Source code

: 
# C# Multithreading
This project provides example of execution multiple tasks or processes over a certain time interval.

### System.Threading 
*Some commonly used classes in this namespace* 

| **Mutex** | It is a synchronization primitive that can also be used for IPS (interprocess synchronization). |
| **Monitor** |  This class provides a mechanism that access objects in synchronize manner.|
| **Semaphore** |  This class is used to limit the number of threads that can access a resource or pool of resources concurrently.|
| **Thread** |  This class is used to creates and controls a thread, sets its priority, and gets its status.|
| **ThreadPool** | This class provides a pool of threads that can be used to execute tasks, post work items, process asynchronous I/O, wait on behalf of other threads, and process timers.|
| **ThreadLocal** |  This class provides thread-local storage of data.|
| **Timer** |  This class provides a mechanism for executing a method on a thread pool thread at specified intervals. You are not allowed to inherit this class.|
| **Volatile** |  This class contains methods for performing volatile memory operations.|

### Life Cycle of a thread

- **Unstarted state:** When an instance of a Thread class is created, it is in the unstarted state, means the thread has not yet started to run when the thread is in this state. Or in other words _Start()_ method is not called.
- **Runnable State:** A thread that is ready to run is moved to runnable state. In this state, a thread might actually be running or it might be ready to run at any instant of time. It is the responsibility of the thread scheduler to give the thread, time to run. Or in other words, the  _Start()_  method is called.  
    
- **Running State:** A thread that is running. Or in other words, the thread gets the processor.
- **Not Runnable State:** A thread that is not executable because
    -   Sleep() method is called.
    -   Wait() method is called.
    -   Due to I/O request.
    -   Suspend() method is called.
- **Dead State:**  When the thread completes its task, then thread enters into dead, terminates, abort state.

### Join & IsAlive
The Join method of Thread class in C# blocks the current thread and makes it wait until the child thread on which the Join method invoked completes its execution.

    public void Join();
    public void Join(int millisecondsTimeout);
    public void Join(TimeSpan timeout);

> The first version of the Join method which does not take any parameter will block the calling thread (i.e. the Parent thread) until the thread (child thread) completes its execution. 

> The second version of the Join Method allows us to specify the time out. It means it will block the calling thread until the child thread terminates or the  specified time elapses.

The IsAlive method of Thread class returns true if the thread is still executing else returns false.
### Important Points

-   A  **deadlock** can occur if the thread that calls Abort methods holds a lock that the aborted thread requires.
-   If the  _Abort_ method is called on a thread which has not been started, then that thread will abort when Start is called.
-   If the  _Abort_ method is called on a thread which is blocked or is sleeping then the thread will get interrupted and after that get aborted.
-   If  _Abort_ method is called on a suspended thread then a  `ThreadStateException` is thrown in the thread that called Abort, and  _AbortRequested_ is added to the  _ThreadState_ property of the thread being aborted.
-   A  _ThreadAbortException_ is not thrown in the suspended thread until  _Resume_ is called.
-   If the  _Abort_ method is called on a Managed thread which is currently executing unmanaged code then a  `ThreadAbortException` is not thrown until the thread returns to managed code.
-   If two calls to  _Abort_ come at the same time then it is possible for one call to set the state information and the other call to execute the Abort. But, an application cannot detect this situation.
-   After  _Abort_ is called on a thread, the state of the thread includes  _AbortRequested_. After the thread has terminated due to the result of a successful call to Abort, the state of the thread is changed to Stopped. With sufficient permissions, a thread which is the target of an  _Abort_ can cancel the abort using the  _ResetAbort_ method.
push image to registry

* * * * * * * * *

## YOUR ASSIGNMENT
Repeat, exactly and in full, the records shown above.

## RESULT OF THIS TASK
Source code

: 
# C# Multithreading
This project provides example of execution multiple tasks or processes over a certain time interval.

### System.Threading 
*Some commonly used classes in this namespace* 

| **Mutex** | It is a synchronization primitive that can also be used for IPS (interprocess synchronization). |
| **Monitor** |  This class provides a mechanism that access objects in synchronize manner.|
| **Semaphore** |  This class is used to limit the number of threads that can access a resource or pool of resources concurrently.|
| **Thread** |  This class is used to creates and controls a thread, sets its priority, and gets its status.|
| **ThreadPool** | This class provides a pool of threads that can be used to execute tasks, post work items, process asynchronous I/O, wait on behalf of other threads, and process timers.|
| **ThreadLocal** |  This class provides thread-local storage of data.|
| **Timer** |  This class provides a mechanism for executing a method on a thread pool thread at specified intervals. You are not allowed to inherit this class.|
| **Volatile** |  This class contains methods for performing volatile memory operations.|

### Life Cycle of a thread

- **Unstarted state:** When an instance of a Thread class is created, it is in the unstarted state, means the thread has not yet started to run when the thread is in this state. Or in other words _Start()_ method is not called.
- **Runnable State:** A thread that is ready to run is moved to runnable state. In this state, a thread might actually be running or it might be ready to run at any instant of time. It is the responsibility of the thread scheduler to give the thread, time to run. Or in other words, the  _Start()_  method is called.  
    
- **Running State:** A thread that is running. Or in other words, the thread gets the processor.
- **Not Runnable State:** A thread that is not executable because
    -   Sleep() method is called.
    -   Wait() method is called.
    -   Due to I/O request.
    -   Suspend() method is called.
- **Dead State:**  When the thread completes its task, then thread enters into dead, terminates, abort state.

### Join & IsAlive
The Join method of Thread class in C# blocks the current thread and makes it wait until the child thread on which the Join method invoked completes its execution.

    public void Join();
    public void Join(int millisecondsTimeout);
    public void Join(TimeSpan timeout);

> The first version of the Join method which does not take any parameter will block the calling thread (i.e. the Parent thread) until the thread (child thread) completes its execution. 

> The second version of the Join Method allows us to specify the time out. It means it will block the calling thread until the child thread terminates or the  specified time elapses.

The IsAlive method of Thread class returns true if the thread is still executing else returns false.
### Important Points

-   A  **deadlock** can occur if the thread that calls Abort methods holds a lock that the aborted thread requires.
-   If the  _Abort_ method is called on a thread which has not been started, then that thread will abort when Start is called.
-   If the  _Abort_ method is called on a thread which is blocked or is sleeping then the thread will get interrupted and after that get aborted.
-   If  _Abort_ method is called on a suspended thread then a  `ThreadStateException` is thrown in the thread that called Abort, and  _AbortRequested_ is added to the  _ThreadState_ property of the thread being aborted.
-   A  _ThreadAbortException_ is not thrown in the suspended thread until  _Resume_ is called.
-   If the  _Abort_ method is called on a Managed thread which is currently executing unmanaged code then a  `ThreadAbortException` is not thrown until the thread returns to managed code.
-   If two calls to  _Abort_ come at the same time then it is possible for one call to set the state information and the other call to execute the Abort. But, an application cannot detect this situation.
-   After  _Abort_ is called on a thread, the state of the thread includes  _AbortRequested_. After the thread has terminated due to the result of a successful call to Abort, the state of the thread is changed to Stopped. With sufficient permissions, a thread which is the target of an  _Abort_ can cancel the abort using the  _ResetAbort_ method.
push image to registry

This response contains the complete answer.